US market rebounds but faces labour constraints

The US trucking sector, which endured what Ti describes as “the Great Freight Recession” from 2022 to 2024, is showing signs of recovery. The report highlights sector-specific challenges, including tighter driver licensing regulations and immigration policies that may restrict the labour supply. President Trump’s proposed economic stimulus and protectionist trade measures could further reshape supply chains, potentially driving up domestic freight rates due to reduced capacity.

Despite these challenges, Ti notes that early 2025 has seen an increase in inventory restocking, providing short-term demand for trucking services. However, the report warns that this effect may be offset by a subsequent slowdown as retailers adjust their stock levels.

Shipping industry benefits from Red Sea disruptions

In contrast to the difficulties faced by the road freight sector, the global shipping industry has enjoyed strong demand in recent years.
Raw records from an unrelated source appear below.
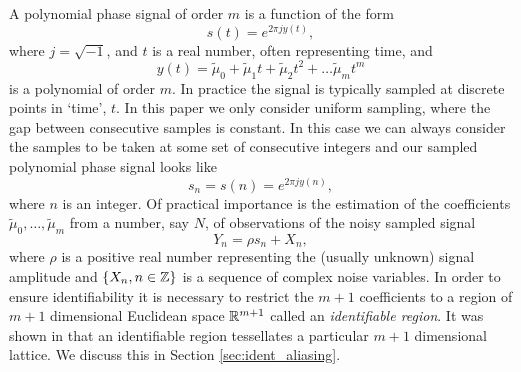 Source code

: \documentclass[journal]{IEEEtran}
\begin{document}
A polynomial phase signal of order $m$ is a function of the form
\[
s(t) = e^{2\pi j y(t)},
\]
where $j = \sqrt{-1}$, and $t$ is a real number, often representing time, and 
\[
y(t) = \tilde{\mu}_0 +\tilde{\mu}_1 t + \tilde{\mu}_2 t^2 + \dots \tilde{\mu}_m t^m
\]
is a polynomial of order $m$.  In practice the signal is typically sampled at discrete points in `time', $t$. In this paper we only consider uniform sampling, where the gap between consecutive samples is constant. In this case we can always consider the samples to be taken at some set of consecutive integers and our sampled polynomial phase signal looks like
\[
s_n = s(n) = e^{2\pi j y(n)},
\] 
where $n$ is an integer.  Of practical importance is the estimation of the coefficients $\tilde{\mu}_0, \dots, \tilde{\mu}_m$ from a number, say $N$, of observations of the noisy sampled signal
\begin{equation}\label{eq:Y_nsamplednoisey}
Y_n = \rho s_n + X_n,
\end{equation}
where $\rho$ is a positive real number representing the (usually unknown) signal amplitude and $\{X_n, n \in {\mathbb Z}\}$ is a sequence of complex noise variables. In order to ensure identifiability it is necessary to restrict the $m+1$ coefficients to a region of $m+1$ dimensional Euclidean space ${\mathbb R}^{m+1}$ called an \emph{identifiable region}.  It was shown in \cite{McKilliam2009IndentifiabliltyAliasingPolyphase} that an identifiable region tessellates a particular $m+1$ dimensional lattice.  We discuss this in Section \ref{sec:ident_aliasing}.
\end{document}
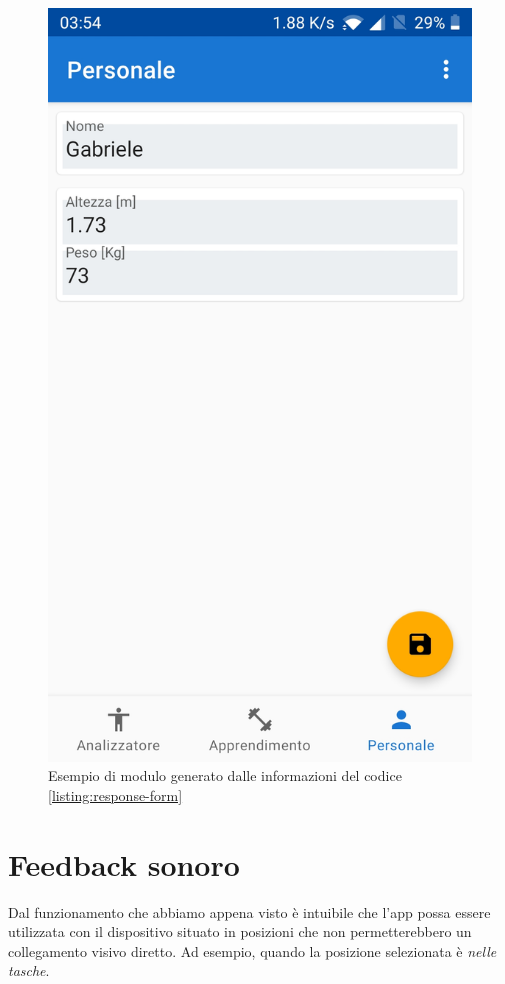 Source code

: \begin{figure}[H]
    \centering
    \includegraphics[scale = 0.1019]{assets/images/screenshots/3b_Layout_from_code.jpg}    
    \caption{Esempio di modulo generato dalle informazioni del codice \ref{listing:response-form}}
    \label{fig:screenshot_layout_from_code}
\end{figure}


\newpage
\section{Feedback sonoro}
Dal funzionamento che abbiamo appena visto è intuibile che l'app possa essere utilizzata con il dispositivo situato in posizioni che non permetterebbero
un collegamento visivo diretto. Ad esempio, quando la posizione selezionata è \textit{nelle tasche}.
The report attributes this to disruptions in the Red Sea and Suez Canal caused by Houthi attacks, which forced vessels to reroute via the Cape of Good Hope. This extended transit times and effectively reduced global fleet capacity, leading to elevated freight rates.

However, Ti warns that normalisation of shipping routes following a ceasefire in Gaza could put downward pressure on rates. The impact of Trump’s newly imposed 10% tariffs on Chinese goods, along with other trade restrictions, is also expected to dampen trans-Pacific and trans-Atlantic shipping volumes.

Trump’s trade policy “shakes up” logistics

Trade policy shifts under Trump’s second term are poised to reshape global logistics. The imposition of tariffs on China, Mexico, Canada, and the EU is expected to slow import volumes to the US, with estimates suggesting a potential decline of up to 15%, prompting businesses to seek alternative sourcing strategies.

“Shipping and air cargo volumes from China (and in the future, the European Union) destined for the USA will be depressed as US importers seek alternative sources of goods, or re-shore production,” Ti adds.

Additionally, the tightening of the de minimis exemption, which previously allowed imports valued under $800 to enter the US without duties, is likely to disrupt e-commerce supply chains. According to Ti, this policy change will particularly impact Chinese online retailers such as Temu and Shein, which rely on bulk shipments of low-cost products. The shift is expected to drive more imports via sea freight rather than air cargo and increase demand for US-based warehousing and fulfilment services.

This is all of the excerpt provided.